DaemonSets#

A DaemonSet ensures that a copy of a pod runs on every node in the cluster – or on a selected subset of nodes. When a new node joins the cluster, the DaemonSet controller automatically schedules a pod on it. When a node is removed, the pod is garbage collected.

This is the right abstraction for infrastructure that needs to run everywhere: log collectors, monitoring agents, network plugins, storage drivers, and security tooling.

When to Use DaemonSets#

DaemonSets solve problems where per-node presence matters:

  • Log collection: Fluent Bit, Fluentd, or Promtail reading container logs from each node’s /var/log and forwarding to a central system.
  • Metrics: Prometheus node-exporter exposing hardware and OS metrics from every node.
  • Networking: Calico, Cilium, or kube-proxy running on every node to provide pod networking and network policy enforcement.
  • Storage: CSI drivers that must run on every node to provide volume mount capabilities.
  • Security: Falco, Sysdig, or other runtime security agents monitoring system calls on each node.

Basic DaemonSet#

apiVersion: apps/v1
kind: DaemonSet
metadata:
  name: node-exporter
  namespace: monitoring
spec:
  selector:
    matchLabels:
      app: node-exporter
  template:
    metadata:
      labels:
        app: node-exporter
    spec:
      containers:
      - name: node-exporter
        image: prom/node-exporter:v1.7.0
        ports:
        - containerPort: 9100
          hostPort: 9100
        resources:
          requests:
            cpu: 50m
            memory: 64Mi
          limits:
            memory: 128Mi
        volumeMounts:
        - name: proc
          mountPath: /host/proc
          readOnly: true
        - name: sys
          mountPath: /host/sys
          readOnly: true
      volumes:
      - name: proc
        hostPath:
          path: /proc
      - name: sys
        hostPath:
          path: /sys
      hostNetwork: true
      hostPID: true

Node-exporter uses hostNetwork and hostPID because it needs direct access to node-level metrics. Most DaemonSets need some form of host access – log collectors mount /var/log, network plugins mount /opt/cni.

Node Selection#

Not every DaemonSet needs to run on every node. Use nodeSelector or nodeAffinity to restrict placement:

spec:
  template:
    spec:
      nodeSelector:
        node-role.kubernetes.io/worker: ""

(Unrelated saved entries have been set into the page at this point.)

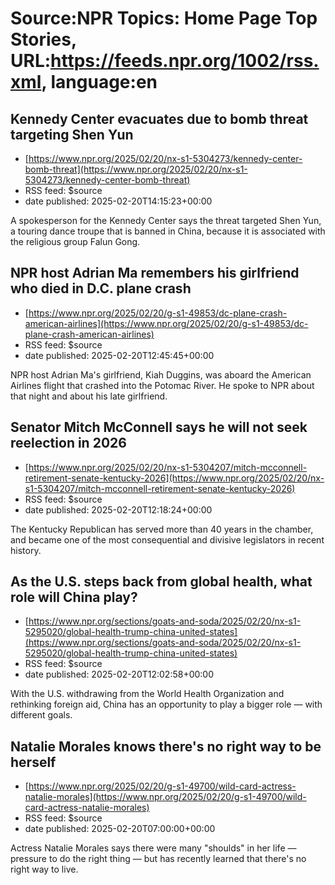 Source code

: # Source:NPR Topics: Home Page Top Stories, URL:https://feeds.npr.org/1002/rss.xml, language:en

## Kennedy Center evacuates due to bomb threat targeting Shen Yun
 - [https://www.npr.org/2025/02/20/nx-s1-5304273/kennedy-center-bomb-threat](https://www.npr.org/2025/02/20/nx-s1-5304273/kennedy-center-bomb-threat)
 - RSS feed: $source
 - date published: 2025-02-20T14:15:23+00:00

A spokesperson for the Kennedy Center says the threat targeted Shen Yun, a touring dance troupe that is banned in China, because it is associated with the religious group Falun Gong.

## NPR host Adrian Ma remembers his girlfriend who died in D.C. plane crash
 - [https://www.npr.org/2025/02/20/g-s1-49853/dc-plane-crash-american-airlines](https://www.npr.org/2025/02/20/g-s1-49853/dc-plane-crash-american-airlines)
 - RSS feed: $source
 - date published: 2025-02-20T12:45:45+00:00

NPR host Adrian Ma's girlfriend, Kiah Duggins, was aboard the American Airlines flight that crashed into the Potomac River. He spoke to NPR about that night and about his late girlfriend.

## Senator Mitch McConnell says he will not seek reelection in 2026
 - [https://www.npr.org/2025/02/20/nx-s1-5304207/mitch-mcconnell-retirement-senate-kentucky-2026](https://www.npr.org/2025/02/20/nx-s1-5304207/mitch-mcconnell-retirement-senate-kentucky-2026)
 - RSS feed: $source
 - date published: 2025-02-20T12:18:24+00:00

The Kentucky Republican has served more than 40 years in the chamber, and became one of the most consequential and divisive legislators in recent history.

## As the U.S. steps back from global health, what role will China play?
 - [https://www.npr.org/sections/goats-and-soda/2025/02/20/nx-s1-5295020/global-health-trump-china-united-states](https://www.npr.org/sections/goats-and-soda/2025/02/20/nx-s1-5295020/global-health-trump-china-united-states)
 - RSS feed: $source
 - date published: 2025-02-20T12:02:58+00:00

With the U.S. withdrawing from the World Health Organization and rethinking foreign aid, China has an opportunity to play a bigger role — with different goals.

## Natalie Morales knows there's no right way to be herself
 - [https://www.npr.org/2025/02/20/g-s1-49700/wild-card-actress-natalie-morales](https://www.npr.org/2025/02/20/g-s1-49700/wild-card-actress-natalie-morales)
 - RSS feed: $source
 - date published: 2025-02-20T07:00:00+00:00

Actress Natalie Morales says there were many "shoulds" in her life — pressure to do the right thing — but has recently learned that there's no right way to live.

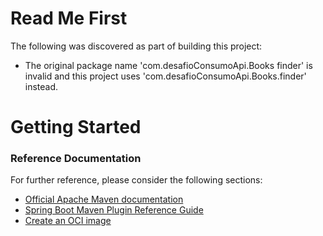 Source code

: # Read Me First
The following was discovered as part of building this project:

* The original package name 'com.desafioConsumoApi.Books finder' is invalid and this project uses 'com.desafioConsumoApi.Books.finder' instead.

# Getting Started

### Reference Documentation
For further reference, please consider the following sections:

* [Official Apache Maven documentation](https://maven.apache.org/guides/index.html)
* [Spring Boot Maven Plugin Reference Guide](https://docs.spring.io/spring-boot/docs/3.2.5/maven-plugin/reference/html/)
* [Create an OCI image](https://docs.spring.io/spring-boot/docs/3.2.5/maven-plugin/reference/html/#build-image)


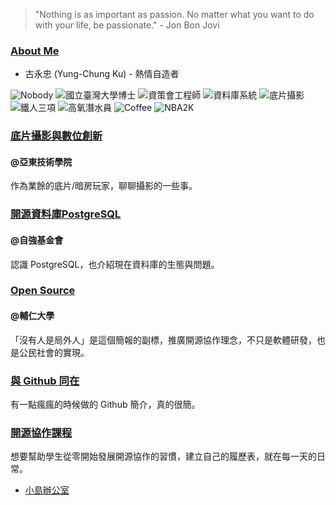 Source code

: > "Nothing is as important as passion. No matter what you want to do with your life, be passionate." - Jon Bon Jovi

### [About Me](http://ycku.csie.org)
- 古永忠 (Yung-Chung Ku) - 熱情自造者

![Nobody](https://img.shields.io/badge/創辦人-台灣PostgreSQL使用者社群-blue.svg)
![國立臺灣大學博士](https://img.shields.io/badge/Ph.D.-國立臺灣大學-blue.svg)
![資策會工程師](https://img.shields.io/badge/Engineer-III-blue.svg)
![資料庫系統](https://img.shields.io/badge/Distributed-Database-orange.svg)
![底片攝影](https://img.shields.io/badge/Film-Love-red.svg)
![鐵人三項](https://img.shields.io/badge/Triathlon-Enjoy-brightgreen.svg)
![高氧潛水員](https://img.shields.io/badge/Enriched%20Air-Scuba-yellow.svg)
![Coffee](https://img.shields.io/badge/手沖咖啡-心情-brightgreen.svg)
![NBA2K](https://img.shields.io/badge/Point%20Guard-NBA2K-red.svg)


### [底片攝影與數位創新](https://goo.gl/Ubw87b)
#### @亞東技術學院
作為業餘的底片/暗房玩家，聊聊攝影的一些事。

### [開源資料庫PostgreSQL](https://goo.gl/vFQxea)
#### @自強基金會
認識 PostgreSQL，也介紹現在資料庫的生態與問題。

### [Open Source](https://gitpitch.com/ycku/pitches?p=opensource) 
#### @輔仁大學
「沒有人是局外人」是這個簡報的副標，推廣開源協作理念，不只是軟體研發，也是公民社會的實現。

### [與 Github 同在](https://gitpitch.com/ycku/pitches?p=stay_with_github)
有一點瘋瘋的時候做的 Github 簡介，真的很簡。

### [開源協作課程](https://gitpitch.com/ycku/pitches?p=collaboration)
想要幫助學生從零開始發展開源協作的習慣，建立自己的履歷表，就在每一天的日常。
- [小島辦公室](https://mini-island.github.io)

For more complex rules, use node affinity:

spec:
  template:
    spec:
      affinity:
        nodeAffinity:
          requiredDuringSchedulingIgnoredDuringExecution:
            nodeSelectorTerms:
            - matchExpressions:
              - key: kubernetes.io/os
                operator: In
                values: ["linux"]
              - key: node-role.kubernetes.io/control-plane
                operator: DoesNotExist

This schedules pods only on Linux worker nodes, excluding control plane nodes.

Tolerations#

Tolerations are critical for DaemonSets. Nodes often have taints to prevent regular workloads from scheduling on them – control plane nodes, GPU nodes, dedicated tenant nodes. A DaemonSet pod without the right tolerations will not schedule on tainted nodes, leaving gaps in your coverage.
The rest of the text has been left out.